» **Try it**
An acceptable response holds only the line containing "python manage.py migrate" and every line after it to the end of the records, each reproduced exactly.

» **Data provided**
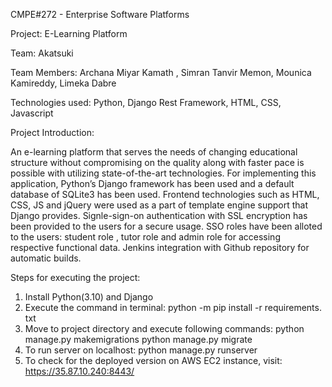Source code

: CMPE#272 - Enterprise Software Platforms

Project: E-Learning Platform

Team: Akatsuki

Team Members: Archana Miyar Kamath , Simran Tanvir Memon, Mounica Kamireddy, Limeka Dabre

Technologies used: Python, Django Rest Framework, HTML, CSS, Javascript

Project Introduction:

An e-learning platform that serves the needs of changing educational structure without compromising on the quality along with faster pace is possible with utilizing state-of-the-art technologies. For implementing this application, Python’s Django framework has been used and a default database of SQLite3 has been used. Frontend technologies such as HTML, CSS, JS and jQuery were used as a part of template engine support that Django provides. Signle-sign-on authentication with SSL encryption has been provided to the users for a secure usage. SSO roles have been alloted to the users: student role , tutor role and admin role for accessing respective functional data.  Jenkins integration with Github repository for automatic builds.

Steps for executing the project:

1. Install Python(3.10) and Django
2. Execute the command in terminal: python -m pip install -r requirements. txt
3. Move to project directory and execute following commands: python manage.py makemigrations
                                                             python manage.py migrate
4. To run server on localhost:   python manage.py runserver
5. To check for the deployed version on AWS EC2 instance, visit: https://35.87.10.240:8443/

» **Problem solution**
                                                             python manage.py migrate
4. To run server on localhost:   python manage.py runserver
5. To check for the deployed version on AWS EC2 instance, visit: https://35.87.10.240:8443/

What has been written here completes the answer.